Go through the listing and set it down exactly, leaving out its pictures.

-*-*-

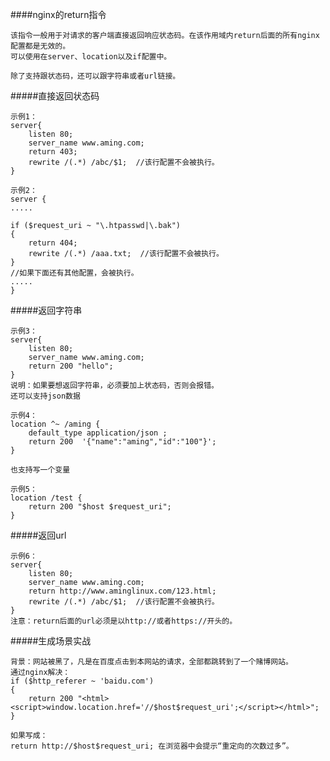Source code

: ####nginx的return指令

    该指令一般用于对请求的客户端直接返回响应状态码。在该作用域内return后面的所有nginx配置都是无效的。
    可以使用在server、location以及if配置中。
    
    除了支持跟状态码，还可以跟字符串或者url链接。
    
#####直接返回状态码

    示例1：
    server{
        listen 80;
        server_name www.aming.com;
        return 403;
        rewrite /(.*) /abc/$1;  //该行配置不会被执行。
    }
    
    示例2：
    server {
    .....
    
    if ($request_uri ~ "\.htpasswd|\.bak")
    {
        return 404;
        rewrite /(.*) /aaa.txt;  //该行配置不会被执行。
    }
    //如果下面还有其他配置，会被执行。
    .....
    }
    
#####返回字符串

    示例3：
    server{
        listen 80;
        server_name www.aming.com;
        return 200 "hello";
    }
    说明：如果要想返回字符串，必须要加上状态码，否则会报错。
    还可以支持json数据
    
    示例4：
	location ^~ /aming {
        default_type application/json ;
        return 200  '{"name":"aming","id":"100"}';
    }
    
    也支持写一个变量
    
    示例5：
    location /test {
	    return 200 "$host $request_uri";
	}

#####返回url

    示例6：
    server{
        listen 80;
        server_name www.aming.com;
        return http://www.aminglinux.com/123.html;
        rewrite /(.*) /abc/$1;  //该行配置不会被执行。
    }
    注意：return后面的url必须是以http://或者https://开头的。
    
    
#####生成场景实战

    背景：网站被黑了，凡是在百度点击到本网站的请求，全部都跳转到了一个赌博网站。
    通过nginx解决：
    if ($http_referer ~ 'baidu.com') 
    {
        return 200 "<html><script>window.location.href='//$host$request_uri';</script></html>";
    }
    
    如果写成：
    return http://$host$request_uri; 在浏览器中会提示“重定向的次数过多”。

-*-*-

Reply to the exercise —
Source code

: ####nginx的return指令

    该指令一般用于对请求的客户端直接返回响应状态码。在该作用域内return后面的所有nginx配置都是无效的。
    可以使用在server、location以及if配置中。
    
    除了支持跟状态码，还可以跟字符串或者url链接。
    
#####直接返回状态码

    示例1：
    server{
        listen 80;
        server_name www.aming.com;
        return 403;
        rewrite /(.*) /abc/$1;  //该行配置不会被执行。
    }
    
    示例2：
    server {
    .....
    
    if ($request_uri ~ "\.htpasswd|\.bak")
    {
        return 404;
        rewrite /(.*) /aaa.txt;  //该行配置不会被执行。
    }
    //如果下面还有其他配置，会被执行。
    .....
    }
    
#####返回字符串

    示例3：
    server{
        listen 80;
        server_name www.aming.com;
        return 200 "hello";
    }
    说明：如果要想返回字符串，必须要加上状态码，否则会报错。
    还可以支持json数据
    
    示例4：
	location ^~ /aming {
        default_type application/json ;
        return 200  '{"name":"aming","id":"100"}';
    }
    
    也支持写一个变量
    
    示例5：
    location /test {
	    return 200 "$host $request_uri";
	}

#####返回url

    示例6：
    server{
        listen 80;
        server_name www.aming.com;
        return http://www.aminglinux.com/123.html;
        rewrite /(.*) /abc/$1;  //该行配置不会被执行。
    }
    注意：return后面的url必须是以http://或者https://开头的。
    
    
#####生成场景实战

    背景：网站被黑了，凡是在百度点击到本网站的请求，全部都跳转到了一个赌博网站。
    通过nginx解决：
    if ($http_referer ~ 'baidu.com') 
    {
        return 200 "<html><script>window.location.href='//$host$request_uri';</script></html>";
    }
    
    如果写成：
    return http://$host$request_uri; 在浏览器中会提示“重定向的次数过多”。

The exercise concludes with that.